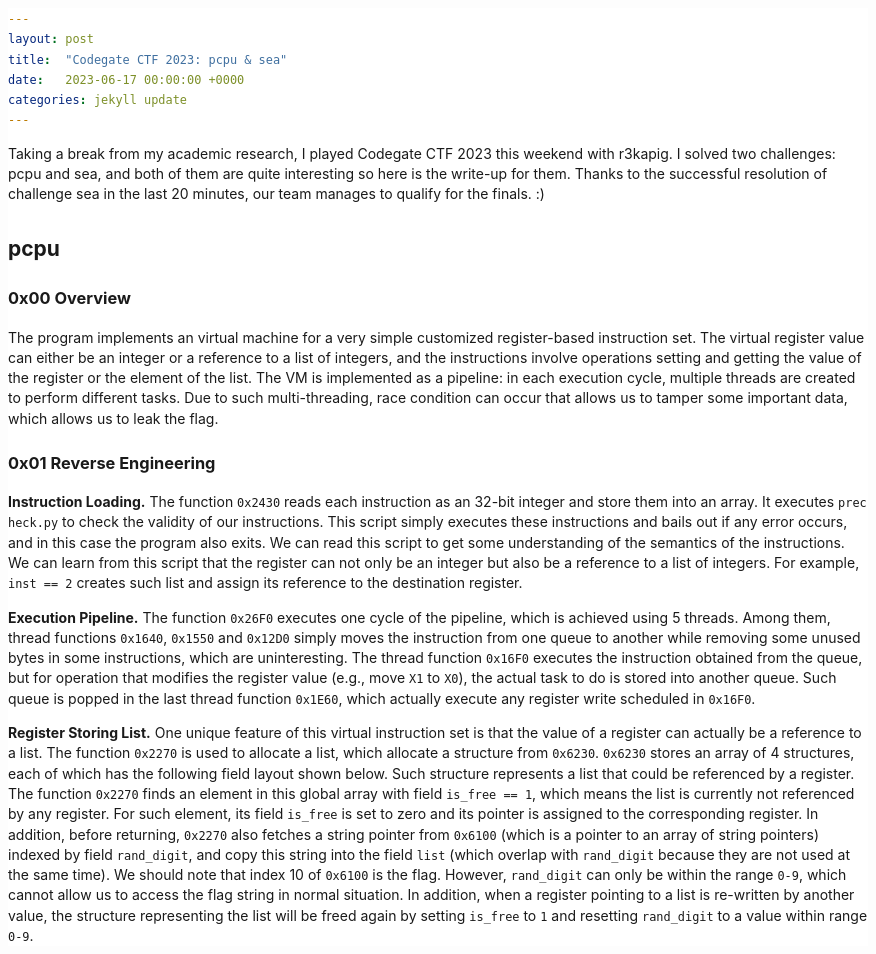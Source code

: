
 ```yaml
---
layout: post
title:  "Codegate CTF 2023: pcpu & sea"
date:   2023-06-17 00:00:00 +0000
categories: jekyll update
---
```


Taking a break from my academic research, I played Codegate CTF 2023 this weekend with r3kapig. I solved two challenges: pcpu and sea, and both of them are quite interesting so here is the write-up for them. Thanks to the successful resolution of challenge sea in the last 20 minutes, our team manages to qualify for the finals. :)

## pcpu

### 0x00 Overview

The program implements an virtual machine for a very simple customized register-based instruction set. The virtual register value can either be an integer or a reference to a list of integers, and the instructions involve operations setting and getting the value of the register or the element of the list. The VM is implemented as a pipeline: in each execution cycle, multiple threads are created to perform different tasks. Due to such multi-threading, race condition can occur that allows us to tamper some important data, which allows us to leak the flag.

### 0x01 Reverse Engineering

**Instruction Loading.** The function `0x2430` reads each instruction as an 32-bit integer and store them into an array. It executes `precheck.py` to check the validity of our instructions. This script simply executes these instructions and bails out if any error occurs, and in this case the program also exits. We can read this script to get some understanding of the semantics of the instructions. We can learn from this script that the register can not only be an integer but also be a reference to a list of integers. For example, `inst == 2` creates such list and assign its reference to the destination register.

**Execution Pipeline.** The function `0x26F0` executes one cycle of the pipeline, which is achieved using 5 threads. Among them, thread functions `0x1640`, `0x1550` and `0x12D0` simply moves the instruction from one queue to another while removing some unused bytes in some instructions, which are uninteresting. The thread function `0x16F0` executes the instruction obtained from the queue, but for operation that modifies the register value (e.g., move `X1` to `X0`), the actual task to do is stored into another queue. Such queue is popped in the last thread function `0x1E60`, which actually execute any register write scheduled in `0x16F0`.

**Register Storing List.** One unique feature of this virtual instruction set is that the value of a register can actually be a reference to a list. The function `0x2270` is used to allocate a list, which allocate a structure from `0x6230`. `0x6230` stores an array of 4 structures, each of which has the following field layout shown below. Such structure represents a list that could be referenced by a register. The function `0x2270` finds an element in this global array with field `is_free == 1`, which means the list is currently not referenced by any register. For such element, its field `is_free` is set to zero and its pointer is assigned to the corresponding register. In addition, before returning, `0x2270` also fetches a string pointer from `0x6100` (which is a pointer to an array of string pointers) indexed by field `rand_digit`, and copy this string into the field `list` (which overlap with `rand_digit` because they are not used at the same time). We should note that index 10 of `0x6100` is the flag. However, `rand_digit` can only be within the range `0-9`, which cannot allow us to access the flag string in normal situation. In addition, when a register pointing to a list is re-written by another value, the structure representing the list will be freed again by setting `is_free` to `1` and resetting `rand_digit` to a value within range `0-9`.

+--

> **Problem statement**
Leave the pictures out and output exactly the lines above, from the start of the listing through the line with "### 0x00 Overview".

> **Problem solution**
Source code

:
 ```yaml
---
layout: post
title:  "Codegate CTF 2023: pcpu & sea"
date:   2023-06-17 00:00:00 +0000
categories: jekyll update
---
```


Taking a break from my academic research, I played Codegate CTF 2023 this weekend with r3kapig. I solved two challenges: pcpu and sea, and both of them are quite interesting so here is the write-up for them. Thanks to the successful resolution of challenge sea in the last 20 minutes, our team manages to qualify for the finals. :)

## pcpu

### 0x00 Overview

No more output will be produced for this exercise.